___ Material for this exercise

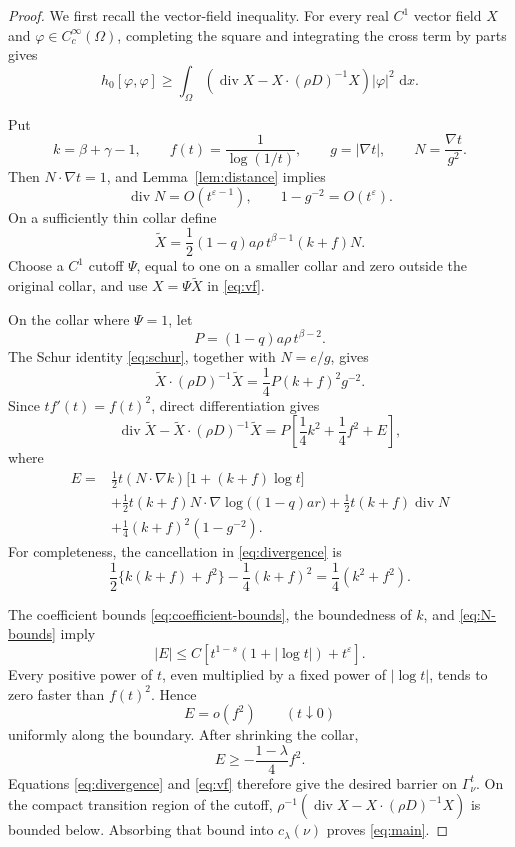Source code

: \documentclass[11pt]{article}
\newcommand{\Om}{\Omega}
\newcommand{\dd}{\,\mathrm d}
\newcommand{\diver}{\operatorname{div}}
\newcommand{\Grad}{\nabla}
\newcommand{\eps}{\varepsilon}
\begin{document}
\begin{proof}
We first recall the vector-field inequality.  For every real \(C^1\) vector
field \(X\) and \(\varphi\in C_c^\infty(\Om)\), completing the square and
integrating the cross term by parts gives
\begin{equation}\label{eq:vf}
h_0[\varphi,\varphi]\geq
\int_\Om\left(\diver X-X\cdot(\rho D)^{-1}X\right)
|\varphi|^2\,\dd x.
\end{equation}

Put
\[
k=\beta+\gamma-1,\qquad
f(t)=\frac1{\log(1/t)},\qquad
g=|\Grad t|,\qquad
N=\frac{\Grad t}{g^2}.
\]
Then \(N\cdot\Grad t=1\), and Lemma~\ref{lem:distance} implies
\begin{equation}\label{eq:N-bounds}
\diver N=O(t^{\eps-1}),\qquad
1-g^{-2}=O(t^\eps).
\end{equation}
On a sufficiently thin collar define
\[
\widetilde X
=\frac12(1-q)a\rho\,t^{\beta-1}(k+f)N.
\]
Choose a \(C^1\) cutoff \(\Psi\), equal to one on a smaller collar and zero
outside the original collar, and use \(X=\Psi\widetilde X\) in
\eqref{eq:vf}.

On the collar where \(\Psi=1\), let
\[
P=(1-q)a\rho\,t^{\beta-2}.
\]
The Schur identity \eqref{eq:schur}, together with \(N=e/g\), gives
\begin{equation}\label{eq:quadratic}
\widetilde X\cdot(\rho D)^{-1}\widetilde X
=\frac14P(k+f)^2g^{-2}.
\end{equation}
Since \(tf'(t)=f(t)^2\), direct differentiation gives
\begin{equation}\label{eq:divergence}
\diver\widetilde X-\widetilde X\cdot(\rho D)^{-1}\widetilde X
=P\left[\frac14k^2+\frac14f^2+E\right],
\end{equation}
where
\begin{align}
E={}&
\frac12t(N\cdot\Grad k)
\bigl[1+(k+f)\log t\bigr] \nonumber\\
&+\frac12t(k+f)N\cdot\Grad\log\bigl((1-q)ar\bigr)
+\frac12t(k+f)\diver N \nonumber\\
&+\frac14(k+f)^2(1-g^{-2}).                         \label{eq:error}
\end{align}
For completeness, the cancellation in \eqref{eq:divergence} is
\[
\frac12\{k(k+f)+f^2\}-\frac14(k+f)^2
=\frac14(k^2+f^2).
\]

The coefficient bounds \eqref{eq:coefficient-bounds}, the boundedness of
\(k\), and \eqref{eq:N-bounds} imply
\begin{equation}\label{eq:error-bound}
|E|\leq C\left[t^{1-s}(1+|\log t|)+t^\eps\right].
\end{equation}
Every positive power of \(t\), even multiplied by a fixed power of
\(|\log t|\), tends to zero faster than \(f(t)^2\).  Hence
\[
E=o(f^2)\qquad(t\downarrow0)
\]
uniformly along the boundary.  After shrinking the collar,
\[
E\geq-\frac{1-\lambda}{4}f^2.
\]
Equations \eqref{eq:divergence} and \eqref{eq:vf} therefore give the desired
barrier on \(\Gamma_\nu^t\).  On the compact transition region of the cutoff,
\(\rho^{-1}(\diver X-X\cdot(\rho D)^{-1}X)\) is bounded below.  Absorbing
that bound into \(c_\lambda(\nu)\) proves \eqref{eq:main}.


\end{proof}
\end{document}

______

→ **Required action**: The expected answer is a number and nothing else: how many lines above include the word "right".

→ **Answer box**: 3